This week has been exhausting. I just slept four hours, and an hour later, I feel ready to return to bed. Maybe you’re anemic, the hypochondriac in me suggests. Maybe I am. I should go to the doctor to find out, but here I am, with health insurance, still feeling like I should go without, that I’m making too much of it, that doctors don’t need to get involved, even as I catastrophize every ache and shiver.
Doctors would never need to get involved—in my ideal world. I wouldn’t have to take this medication. I’d be normal. Instead, a freak is what I feel like most days.
Most days, I can’t believe I have a job, a boyfriend, a cat, friends. It all seems miraculous, like it has nothing to do with me. In fact, it feels like all this has happened in spite of me.
I mean, think about everything this site talks about: the depression, the medication and self-medication, the emotional phenomena. Who would keep that person employed? And yet, I work for the biggest company in the industry. Every day, I arrive at my job, open up Outlook, and think, as I wait for the server to download the emails, Oh, God, I’m going to get yelled out. The fear has made me religious about updating and answering my work email. I’m always waiting for it: the revelation.
They’ll email me into the office one day and finally say it: “this is unacceptable.” I’ll hear, “you’re unacceptable,” thank them for the opportunity to work with them, and quietly leave the company forever. At that point, I’ll probably go into a deep depression before being carted off to a mental hospital.
Every morning, between the click of a little, orange desktop icon and the message that all emails have been downloaded from the server, I see this future.
On the meds, all of that still happens; the difference is how I feel about that vision. Instead of assuming I’ll thereafter be carted off to a mental institution, I tell myself, “if that happens, and I get fired, I’ll figure something out. I’m not alone in this world. I have Sam and my family and my friends to support me emotionally while I look for a job. And there’s always a job to do, right?”
In better economic times, that last statement wouldn’t be a question, but I’m not afraid anymore. There’s always money to be made, somewhere, somehow, if I’m not too proud. And in the US, what with Section 8, things would have to get abject for me not to be able to earn enough for Section 8 housing.
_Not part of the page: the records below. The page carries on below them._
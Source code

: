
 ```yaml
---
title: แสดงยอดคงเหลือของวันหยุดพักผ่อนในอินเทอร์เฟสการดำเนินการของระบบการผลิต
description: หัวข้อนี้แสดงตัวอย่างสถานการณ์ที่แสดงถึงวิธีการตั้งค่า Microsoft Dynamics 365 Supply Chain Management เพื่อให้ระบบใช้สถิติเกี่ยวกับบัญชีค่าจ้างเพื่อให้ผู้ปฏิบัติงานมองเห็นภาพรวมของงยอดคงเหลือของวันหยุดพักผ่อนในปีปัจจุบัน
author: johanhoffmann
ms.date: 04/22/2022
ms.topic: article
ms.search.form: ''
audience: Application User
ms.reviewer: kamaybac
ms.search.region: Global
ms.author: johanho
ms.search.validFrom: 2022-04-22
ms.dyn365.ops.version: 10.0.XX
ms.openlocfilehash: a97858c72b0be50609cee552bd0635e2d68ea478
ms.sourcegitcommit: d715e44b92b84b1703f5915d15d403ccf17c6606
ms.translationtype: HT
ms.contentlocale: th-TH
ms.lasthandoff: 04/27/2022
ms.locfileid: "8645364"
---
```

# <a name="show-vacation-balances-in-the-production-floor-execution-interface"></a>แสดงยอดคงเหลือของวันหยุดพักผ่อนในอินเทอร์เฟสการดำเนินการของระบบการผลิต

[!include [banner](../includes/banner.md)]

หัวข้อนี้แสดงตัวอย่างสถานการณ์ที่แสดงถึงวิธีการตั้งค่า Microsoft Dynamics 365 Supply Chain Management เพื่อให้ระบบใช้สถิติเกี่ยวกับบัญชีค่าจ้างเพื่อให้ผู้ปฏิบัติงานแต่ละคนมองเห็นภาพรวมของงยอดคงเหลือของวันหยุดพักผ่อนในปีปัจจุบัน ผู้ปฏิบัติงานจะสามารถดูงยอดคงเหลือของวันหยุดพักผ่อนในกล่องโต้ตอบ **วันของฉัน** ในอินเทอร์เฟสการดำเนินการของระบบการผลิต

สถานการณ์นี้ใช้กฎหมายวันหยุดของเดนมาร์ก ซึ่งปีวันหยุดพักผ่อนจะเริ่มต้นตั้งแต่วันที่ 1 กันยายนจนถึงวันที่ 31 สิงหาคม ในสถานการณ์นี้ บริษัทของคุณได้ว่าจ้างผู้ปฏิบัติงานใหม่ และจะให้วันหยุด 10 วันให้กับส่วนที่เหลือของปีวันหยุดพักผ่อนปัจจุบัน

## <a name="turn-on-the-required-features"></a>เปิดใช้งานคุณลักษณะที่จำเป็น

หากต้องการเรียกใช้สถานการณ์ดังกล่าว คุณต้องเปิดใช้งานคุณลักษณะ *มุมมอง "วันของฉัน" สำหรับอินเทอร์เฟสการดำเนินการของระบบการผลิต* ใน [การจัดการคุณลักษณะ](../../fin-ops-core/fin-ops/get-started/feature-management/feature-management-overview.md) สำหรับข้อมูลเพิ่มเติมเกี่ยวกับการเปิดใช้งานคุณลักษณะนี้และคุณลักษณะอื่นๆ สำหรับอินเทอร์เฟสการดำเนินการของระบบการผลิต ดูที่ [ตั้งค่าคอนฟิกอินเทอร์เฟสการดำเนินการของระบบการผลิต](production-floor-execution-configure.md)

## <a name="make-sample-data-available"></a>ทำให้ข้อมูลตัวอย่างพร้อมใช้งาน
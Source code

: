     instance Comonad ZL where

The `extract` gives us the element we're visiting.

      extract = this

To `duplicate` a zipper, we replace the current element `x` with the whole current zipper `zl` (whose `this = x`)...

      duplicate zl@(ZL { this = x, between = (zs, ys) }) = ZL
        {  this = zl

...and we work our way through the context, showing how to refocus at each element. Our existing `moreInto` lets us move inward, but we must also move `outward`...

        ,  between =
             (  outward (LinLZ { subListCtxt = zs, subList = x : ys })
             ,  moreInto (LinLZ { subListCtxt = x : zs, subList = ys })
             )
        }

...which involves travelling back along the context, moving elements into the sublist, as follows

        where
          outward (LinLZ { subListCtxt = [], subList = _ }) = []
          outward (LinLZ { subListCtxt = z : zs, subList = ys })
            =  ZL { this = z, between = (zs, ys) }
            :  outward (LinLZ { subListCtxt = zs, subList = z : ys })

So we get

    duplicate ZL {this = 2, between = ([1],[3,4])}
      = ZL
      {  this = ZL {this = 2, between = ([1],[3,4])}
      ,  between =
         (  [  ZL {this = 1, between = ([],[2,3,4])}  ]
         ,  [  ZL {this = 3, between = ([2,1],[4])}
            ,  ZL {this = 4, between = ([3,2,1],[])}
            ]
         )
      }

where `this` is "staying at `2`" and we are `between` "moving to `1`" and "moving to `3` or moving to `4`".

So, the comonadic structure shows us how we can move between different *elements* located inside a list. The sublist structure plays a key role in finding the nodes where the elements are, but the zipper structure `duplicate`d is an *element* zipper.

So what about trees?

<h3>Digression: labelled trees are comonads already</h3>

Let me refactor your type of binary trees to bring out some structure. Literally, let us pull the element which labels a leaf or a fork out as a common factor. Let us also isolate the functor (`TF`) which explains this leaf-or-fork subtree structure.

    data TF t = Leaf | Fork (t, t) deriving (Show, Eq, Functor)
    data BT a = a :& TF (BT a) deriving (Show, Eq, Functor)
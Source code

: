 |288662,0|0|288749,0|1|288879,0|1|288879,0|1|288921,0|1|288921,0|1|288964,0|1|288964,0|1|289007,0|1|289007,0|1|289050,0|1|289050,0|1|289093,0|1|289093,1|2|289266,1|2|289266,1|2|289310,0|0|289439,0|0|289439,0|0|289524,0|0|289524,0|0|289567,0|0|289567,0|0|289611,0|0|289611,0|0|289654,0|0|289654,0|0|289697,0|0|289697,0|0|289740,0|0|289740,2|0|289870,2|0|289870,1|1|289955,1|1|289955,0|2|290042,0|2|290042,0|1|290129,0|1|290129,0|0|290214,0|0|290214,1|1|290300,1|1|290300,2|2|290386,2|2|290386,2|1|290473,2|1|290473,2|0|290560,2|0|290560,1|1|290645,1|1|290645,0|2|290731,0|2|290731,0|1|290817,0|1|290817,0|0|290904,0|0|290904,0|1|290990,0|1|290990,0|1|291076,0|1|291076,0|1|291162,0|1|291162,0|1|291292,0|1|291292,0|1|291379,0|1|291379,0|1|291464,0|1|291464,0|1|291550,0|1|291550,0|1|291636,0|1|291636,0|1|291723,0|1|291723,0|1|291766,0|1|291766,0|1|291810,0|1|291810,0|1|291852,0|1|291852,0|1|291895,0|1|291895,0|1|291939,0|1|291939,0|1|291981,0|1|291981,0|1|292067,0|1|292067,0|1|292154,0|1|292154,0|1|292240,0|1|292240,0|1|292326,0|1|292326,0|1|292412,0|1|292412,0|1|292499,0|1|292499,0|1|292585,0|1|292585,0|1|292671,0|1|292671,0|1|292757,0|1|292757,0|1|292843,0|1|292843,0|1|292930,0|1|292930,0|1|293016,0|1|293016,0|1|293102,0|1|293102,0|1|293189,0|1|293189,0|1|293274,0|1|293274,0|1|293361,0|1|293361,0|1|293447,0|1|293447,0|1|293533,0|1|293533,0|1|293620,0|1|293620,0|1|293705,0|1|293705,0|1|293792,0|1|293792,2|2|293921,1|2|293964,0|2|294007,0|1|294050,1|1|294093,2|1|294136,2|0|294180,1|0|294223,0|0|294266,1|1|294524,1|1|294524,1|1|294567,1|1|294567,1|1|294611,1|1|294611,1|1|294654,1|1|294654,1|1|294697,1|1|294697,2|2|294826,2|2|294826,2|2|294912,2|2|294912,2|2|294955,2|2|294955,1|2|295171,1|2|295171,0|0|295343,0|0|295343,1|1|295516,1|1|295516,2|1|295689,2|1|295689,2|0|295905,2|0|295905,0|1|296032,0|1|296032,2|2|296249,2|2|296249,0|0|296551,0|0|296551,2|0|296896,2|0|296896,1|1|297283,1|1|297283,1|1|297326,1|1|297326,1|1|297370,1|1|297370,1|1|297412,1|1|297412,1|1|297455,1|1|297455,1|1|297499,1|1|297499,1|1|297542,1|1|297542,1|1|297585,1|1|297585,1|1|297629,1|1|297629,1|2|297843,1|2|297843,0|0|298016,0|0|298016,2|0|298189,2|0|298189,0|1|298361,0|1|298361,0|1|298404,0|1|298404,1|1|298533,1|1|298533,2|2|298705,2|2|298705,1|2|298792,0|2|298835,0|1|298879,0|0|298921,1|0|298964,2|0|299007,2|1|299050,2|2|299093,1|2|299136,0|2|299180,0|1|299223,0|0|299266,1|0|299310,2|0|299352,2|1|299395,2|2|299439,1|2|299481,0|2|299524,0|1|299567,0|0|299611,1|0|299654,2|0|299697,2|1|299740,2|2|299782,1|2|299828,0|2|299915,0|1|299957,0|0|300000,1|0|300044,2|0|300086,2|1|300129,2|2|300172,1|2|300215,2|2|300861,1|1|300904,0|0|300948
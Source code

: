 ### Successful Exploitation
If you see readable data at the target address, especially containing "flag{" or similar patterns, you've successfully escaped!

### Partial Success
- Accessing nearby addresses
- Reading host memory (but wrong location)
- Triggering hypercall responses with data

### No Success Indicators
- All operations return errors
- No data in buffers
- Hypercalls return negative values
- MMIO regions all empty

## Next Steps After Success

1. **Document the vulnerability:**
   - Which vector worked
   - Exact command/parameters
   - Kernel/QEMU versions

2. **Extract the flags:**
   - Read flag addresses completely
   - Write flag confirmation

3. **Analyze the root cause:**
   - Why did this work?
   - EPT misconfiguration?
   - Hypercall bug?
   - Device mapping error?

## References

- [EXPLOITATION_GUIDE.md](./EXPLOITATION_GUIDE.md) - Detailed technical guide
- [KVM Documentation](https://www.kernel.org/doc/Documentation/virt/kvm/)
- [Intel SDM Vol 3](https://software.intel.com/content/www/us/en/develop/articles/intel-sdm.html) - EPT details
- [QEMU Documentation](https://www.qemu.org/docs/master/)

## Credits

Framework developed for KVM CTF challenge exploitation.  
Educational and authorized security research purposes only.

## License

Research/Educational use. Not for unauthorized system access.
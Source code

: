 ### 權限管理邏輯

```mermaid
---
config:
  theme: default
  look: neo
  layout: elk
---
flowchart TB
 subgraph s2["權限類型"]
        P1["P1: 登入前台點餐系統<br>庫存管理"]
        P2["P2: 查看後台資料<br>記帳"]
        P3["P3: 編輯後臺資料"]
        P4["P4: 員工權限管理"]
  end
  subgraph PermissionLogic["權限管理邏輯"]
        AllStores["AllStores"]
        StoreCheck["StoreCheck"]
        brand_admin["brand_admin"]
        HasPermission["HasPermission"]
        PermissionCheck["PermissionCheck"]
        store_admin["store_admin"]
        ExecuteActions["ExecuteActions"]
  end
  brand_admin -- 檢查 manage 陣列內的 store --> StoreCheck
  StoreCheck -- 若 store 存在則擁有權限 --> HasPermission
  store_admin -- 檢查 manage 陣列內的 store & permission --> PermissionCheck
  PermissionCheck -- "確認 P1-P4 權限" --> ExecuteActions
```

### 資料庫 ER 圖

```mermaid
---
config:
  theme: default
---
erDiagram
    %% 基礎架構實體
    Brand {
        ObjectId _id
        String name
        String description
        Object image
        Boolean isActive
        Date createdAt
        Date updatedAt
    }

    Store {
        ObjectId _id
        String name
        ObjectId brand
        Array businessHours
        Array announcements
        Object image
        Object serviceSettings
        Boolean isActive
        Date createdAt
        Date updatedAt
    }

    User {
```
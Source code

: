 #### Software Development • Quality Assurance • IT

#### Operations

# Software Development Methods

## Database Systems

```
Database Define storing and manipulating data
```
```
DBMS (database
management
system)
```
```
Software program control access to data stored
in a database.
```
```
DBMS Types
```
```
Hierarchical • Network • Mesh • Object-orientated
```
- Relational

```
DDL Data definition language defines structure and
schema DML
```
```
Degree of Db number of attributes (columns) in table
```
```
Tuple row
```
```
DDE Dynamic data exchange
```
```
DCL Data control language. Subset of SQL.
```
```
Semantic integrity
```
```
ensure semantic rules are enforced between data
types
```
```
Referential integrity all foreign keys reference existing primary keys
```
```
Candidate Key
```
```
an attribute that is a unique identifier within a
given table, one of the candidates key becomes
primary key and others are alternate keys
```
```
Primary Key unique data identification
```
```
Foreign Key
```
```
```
Sadly, that’s how my brain thinks. I cover every eventuality; I think of every possible outcome. I’m constantly searching for logic. Before the meds, my fears seemed logical, too. Reason looked suspicious. ”But what if…? What if…?” was my refrain. It still is. Only, I don’t doubt the logic of the reasonable answers, anymore.
So, I’m cured, right? I’m calm. I’m listening to logic. I’m reasonable, for all intents and purposes, and I’m technically, arguably functioning, to say I have a job and a relationship.
Yet, it’s not all right. I know better. I don’t trust any of this. Even as the pills alleviate my anxiety, they don’t cancel out the thoughts, only the feelings attached to them. While this is nevertheless an arsenal against negativity—while I can see reality that much clearer while on these drugs—I still think awful things.
But I don’t think it gets easier than this. This is the point doctors always tell me meds can take me to. The rest is therapy, they say.
I didn’t think they were right about meds, and I didn’t think they were right about therapy, but with my cultural perceptions of medication thrown into doubt, their promises suddenly become that much more probable.
Then again, I’ve also been known to be too trusting.
Round and round I go. How do I stop?